American researchers gathered thousands of Californian pregnant women, from all ages and social status, to determine how many of them consumed cannabis while carrying babies. Then, they compared the results to previous papers and realized that the amount obtained was higher than a few years ago. What really concerned the scientists, according to the research released Tuesday, was that not all the women knew they could harm their children by doing this.
The new study published Tuesday in the Journal of American Medical Association (JAMA) was led by the licensed clinical psychologist and research scientist, Kelly Young-Wolff, and Dr. Nancy Goler. They grouped around 300,000 women from the Kaiser Permanente Northern California Division of Research, a health care service, to see how many of them accepted having consumed marijuana in the past weeks.
Young-Wolff and Dr. Goler said that their study is critical because it “addressed key limitations” of prior studies by “investigating trends in prenatal marijuana use.” Also, they highlighted that they used data from a “large” California health care system with “gold standard universal screening for prenatal marijuana use.”
The youngest consumed the most
The experts asked the women to fill a questionnaire and go through a drug test to see if they resulted positive. Some of them accepted having consumed pot and also turned out positive on the tests. Likewise, others denied the questions but also resulted positive. It was impossible to know if these used the drug before they knew they were carrying a child.
After the scientists compared the final 2016 data to data from 2009, they realized that the number of pregnant women consuming marihuana rose from 4.2 percent to 7.1 percent. Also, they saw that the women who mostly accepted doing it were those under 24 years of age.
In the 2016 overall, women of all ages increased their consumption of cannabis. But those who did it the most were mothers aged 18 to 24. According to the system, 1 out of 5 females from these ages turned positive in the tested.
Furthermore, the researchers wrote that nearly a quarter of mothers under the age of 18 had consumed cannabis.
Eight years have passed since 2009, and some teens who assured back then to have been under the effects of marihuana while pregnant, also agreed again in 2016 they kept doing it.
Researcher Young-Wolff said that she wasn’t “surprised” after the results she obtained. However, she expressed she was “concerned” about them because cannabis could potentially harm a baby inside a mother’s belly.
“We were concerned to find that the prevalence of marijuana use in pregnancy is increasing more quickly among younger females, aged 24 and younger, and to see the high prevalence of use in this age group,” Young-Wolff told Reuters.

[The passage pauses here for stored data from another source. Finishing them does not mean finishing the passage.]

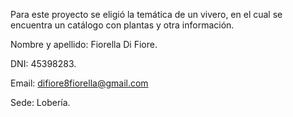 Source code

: Para este proyecto se eligió la temática de un vivero, en el cual se encuentra un catálogo con plantas y otra información.

Nombre y apellido: Fiorella Di Fiore.

DNI: 45398283.

Email: difiore8fiorella@gmail.com

Sede: Lobería. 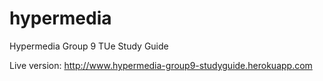 # hypermedia
Hypermedia Group 9 TUe Study Guide

Live version: http://www.hypermedia-group9-studyguide.herokuapp.com
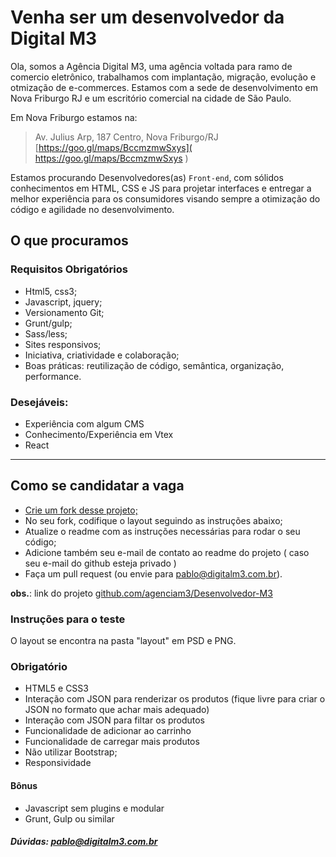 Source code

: # Venha ser um desenvolvedor da Digital M3

Ola, somos a Agência Digital M3, uma agência voltada para ramo de comercio eletrônico, trabalhamos com implantação, migração, evolução e otmização de e-commerces. Estamos com a sede de desenvolvimento em Nova Friburgo RJ e um escritório comercial na cidade de São Paulo.

Em Nova Friburgo estamos na: 
> Av. Julius Arp, 187 
> Centro, Nova Friburgo/RJ
[https://goo.gl/maps/BccmzmwSxys]( https://goo.gl/maps/BccmzmwSxys )

Estamos procurando Desenvolvedores(as) `Front-end`, com sólidos conhecimentos em HTML, CSS e JS para projetar interfaces e entregar a melhor experiência para os consumidores visando sempre a otimização do código e agilidade no desenvolvimento.

## O que procuramos

### Requisitos Obrigatórios

- Html5, css3;
- Javascript, jquery;
- Versionamento Git;
- Grunt/gulp;
- Sass/less;
- Sites responsivos;
- Iniciativa, criatividade e colaboração;
- Boas práticas: reutilização de código, semântica, organização, performance.

### Desejáveis:

- Experiência com algum CMS
- Conhecimento/Experiência em Vtex
- React

----

## Como se candidatar a vaga

- [Crie um fork desse projeto;](https://github.com/agenciam3/Desenvolvedor-M3/fork)
- No seu fork, codifique o layout seguindo as instruções abaixo;
- Atualize o readme com as instruções necessárias para rodar o seu código;
- Adicione também seu e-mail de contato ao readme do projeto ( caso seu e-mail do github esteja privado )
- Faça um pull request (ou envie para [pablo@digitalm3.com.br](pablo@digitalm3.com.br)).


**obs.**: link do projeto [github.com/agenciam3/Desenvolvedor-M3](https://github.com/agenciam3/Desenvolvedor-M3)

### Instruções para o teste

O layout se encontra na pasta "layout" em PSD e PNG.

### Obrigatório

- HTML5 e CSS3
- Interação com JSON para renderizar os produtos (fique livre para criar o JSON no formato que achar mais adequado)
- Interação com JSON para filtar os produtos
- Funcionalidade de adicionar ao carrinho
- Funcionalidade de carregar mais produtos
- Não utilizar Bootstrap;
- Responsividade

#### Bônus

- Javascript sem plugins e modular
- Grunt, Gulp ou similar

##### Dúvidas: [pablo@digitalm3.com.br](pablo@digitalm3.com.br)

Progressively increasing while pot became popular
Similar to this one, another study published in the same JAMA, but in January, threw some results that the scientists from this research employed.
The experts who performed the January study used data from the annual National Survey on Drug Use and Health and saw that the number of pregnant mothers consuming marijuana rose from 2.37 percent, in 2002, to 3.85 percent, in 2014. Additionally, just like Young-Wolff’s study, they concluded that women between 18 and 25 years old were who most liked to consume the drug.
The researchers said that pot was the drug that women “most commonly used” during pregnancy. Unfortunately, this one could “impair fetal growth and neuro-development.”
Another researcher from the Georgia State University, who was not involved in any of the studies, said that marijuana is being consumed every day more after the state of California legalized its recreational consumption. According to Barbara Yankey, this “has made people think of the drug as less dangerous, even during pregnancy.”
“In California, medical marijuana was legalized in 1996, and prenatal use may further escalate in 2018 when recreational marijuana is available legally,” the experts wrote on the study.
Against pregnant women consuming marijuana
Referring to the January research, Nora D. Volkow, director of the National Institute on Drug Abuse, wrote back then that some women preferred to use marijuana than feeling the morning sickness. However, she noted that they should avoid using the drug or another cannabinoid because “there is cause for concern.”
There has been a lot of research going on lately focused on marijuana. Some of them have noted its benefits, but other its risks. Unfortunately, scientists still don’t know much about the effects on unborn babies – unlike alcohol effect’s, which are pretty bad.
A Centers for Disease and Control (CDC) research concluded that pregnant women using cannabis could harm their babies in different ways. Some of them could be born with weight issues, while others with developmental problems.
The American Congress of Obstetricians and Gynecologists disagreed with women consuming pot if they want to get pregnant, already expecting children, or breastfeeding.